More yearend recapping

I did a year-end piece for the Scene and found myself gravitating towards things that I didn’t actually review in the paper. The piece in this week’s paper ended up with a mix of stuff I did and did not review, but at one point I set myself up to see what I would come up with if I did 10 items that I hadn’t reviewed. Here’s the other five that didn’t make it into the article this week.

  • Clear Box Project, Ruby Green. For a fundraising auction, the gallery got a really impressive group of local and out of town artists to contribute pieces, all of which somehow used a clear acrylic box. In some cases it was just a case for a work, but a lot of the pieces were pretty interesting. A bunch used it as the setting for a diorama, which worked great for say Emily Holt, who is going for something like that in many of her pieces all the time. Andrew Kaufman used the box in a completely integrated way for a quasi-electrical apparatus—it seems a natural material for him. Terry Glispin might have gone the furthest, embedding the box in a bunch of colored foam. showed what could be done in and with a clear acrylic box. For many, the format revealed new dimensions of their work. I hope they do this auction again next year.
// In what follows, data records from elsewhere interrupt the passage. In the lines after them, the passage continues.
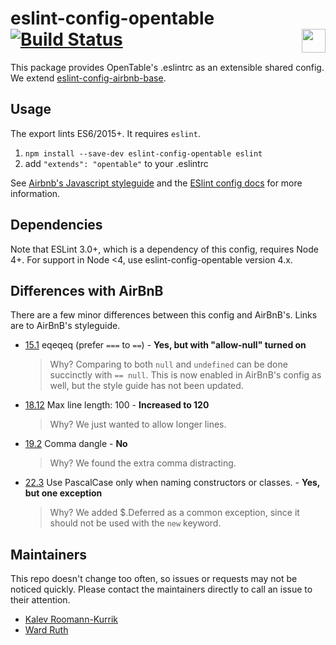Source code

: # eslint-config-opentable [![Build Status](https://travis-ci.org/opentable/eslint-config-opentable.svg?branch=master)](https://travis-ci.org/opentable/eslint-config-opentable) <a href="https://github.com/opentable/booking-flow"><img src="https://cdn.rawgit.com/jrolfs/3170488f7c979e0c1e6858932dbca5e0/raw/5056da0cc598bc45191eae9a638aa05fe6796d4e/ot-logo-complete.svg" align="right" height="38em"></a>


This package provides OpenTable's .eslintrc as an extensible shared config. We extend [eslint-config-airbnb-base](https://www.npmjs.com/package/eslint-config-airbnb-base).

## Usage

The export lints ES6/2015+. It requires `eslint`.

1. `npm install --save-dev eslint-config-opentable eslint`
2. add `"extends": "opentable"` to your .eslintrc

See [Airbnb's Javascript styleguide](https://github.com/airbnb/javascript) and
the [ESlint config docs](http://eslint.org/docs/user-guide/configuring#extending-configuration-files)
for more information.

## Dependencies

Note that ESLint 3.0+, which is a dependency of this config, requires Node 4+.
For support in Node <4, use eslint-config-opentable version 4.x.

## Differences with AirBnB

There are a few minor differences between this config and AirBnB's. Links are to AirBnB's styleguide.

- [15.1](https://github.com/airbnb/javascript#comparison--eqeqeq) eqeqeq (prefer `===` to `==`) - **Yes, but with "allow-null" turned on**

  > Why? Comparing to both `null` and `undefined` can be done succinctly with `== null`.
  This is now enabled in AirBnB's config as well, but the style guide has not been updated.

- [18.12](https://github.com/airbnb/javascript#whitespace--max-len) Max line length: 100 - **Increased to 120**

  > Why? We just wanted to allow longer lines.

- [19.2](https://github.com/airbnb/javascript#commas--dangling) Comma dangle - **No**

  > Why? We found the extra comma distracting.

- [22.3](https://github.com/airbnb/javascript#naming--PascalCase) Use PascalCase only when naming constructors or classes. - **Yes, but one exception**

  > Why? We added $.Deferred as a common exception, since it should not be used with the `new` keyword.

## Maintainers

This repo doesn't change too often, so issues or requests may not be noticed quickly. Please contact the maintainers directly to call an issue to their attention.

- [Kalev Roomann-Kurrik](mailto:kroomannkurrik@opentable.com)
- [Ward Ruth](mailto:wruth@opentable.com)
It’s the kind of thing that could catch on if they can give it some time to build.
  • Valerie Lueth and Paul Roden, TAG. Two printmakers (husband and wife) new to town and to TAG—Lueth makes finely detailed, vaguely obsessive etchings and Roden does accomplished woodcuts with political themes.
  • Hamlett Dobbins, Frist. I reviewed some of Hamlett’s work at Zeitgeist, although I don’t think I’m doing justice to his stuff. He also had an exhibit this Spring in the Frist project gallery (check the Early Morning series here). The best thing about that is that they were running their show of African art from Seattle at the same time, and the patterns and some of the colors in Dobbins’ paintings have a surprising resemblance to the geometric forms of African textiles like some of those in the exhibit. The coding of Ashanti cloth tells you something about Hamlett’s patterns, which usually have associations with people but the average viewer can’t really make it out – like a non-Ashanti viewer and those patterns in the Kente cloth.
  • Wes Sherman, Arts Company. Sherman is an abstract painter, but his method involves letting famous paintings lead him into his compositions. This exhibit set his pieces next to reproductions of the masterworks that inspires them, showing how he picks up colors or general massing and turns them into abstract forms. It was a great reminder of the value of abstraction as a kind of painting essentialism, and of the way a life of viewing seeps into every artist’s vision.
  • Cynthia Reynolds, Samantha Callahan, and Rusty Johnson, Dangenart. One of my favorite Dangenart shows included these three artists (although with the permutations of shows this year, they overlapped to different degrees. Reynolds made these exquisite sculptures of packing peanuts cast in metal or glass, set up on high small pedestals, and dramatically lit, taking the disposal stuff meant to protect precious contents and turning it into the precious stuff. Callahan took an old idea – flowers as symbols or tropes on female genitalia, and pushed it further by giving big colorful flowers genital piercings. That addition made the association undeniable and just a little more fleshy and sexual. Johnson’s paintings have crusty surfaces made of odd materials like baking soda that change and even self-destruct over time. Some of the paintings sluff off some of the surface, scattering particles on the ground below.

1 comment:

Dwayne Butcher said...

i think you are right on with the hamlett review, i thought the same thing when i saw the show but thought it was all the alcohol i had before going to the frist that made me think that.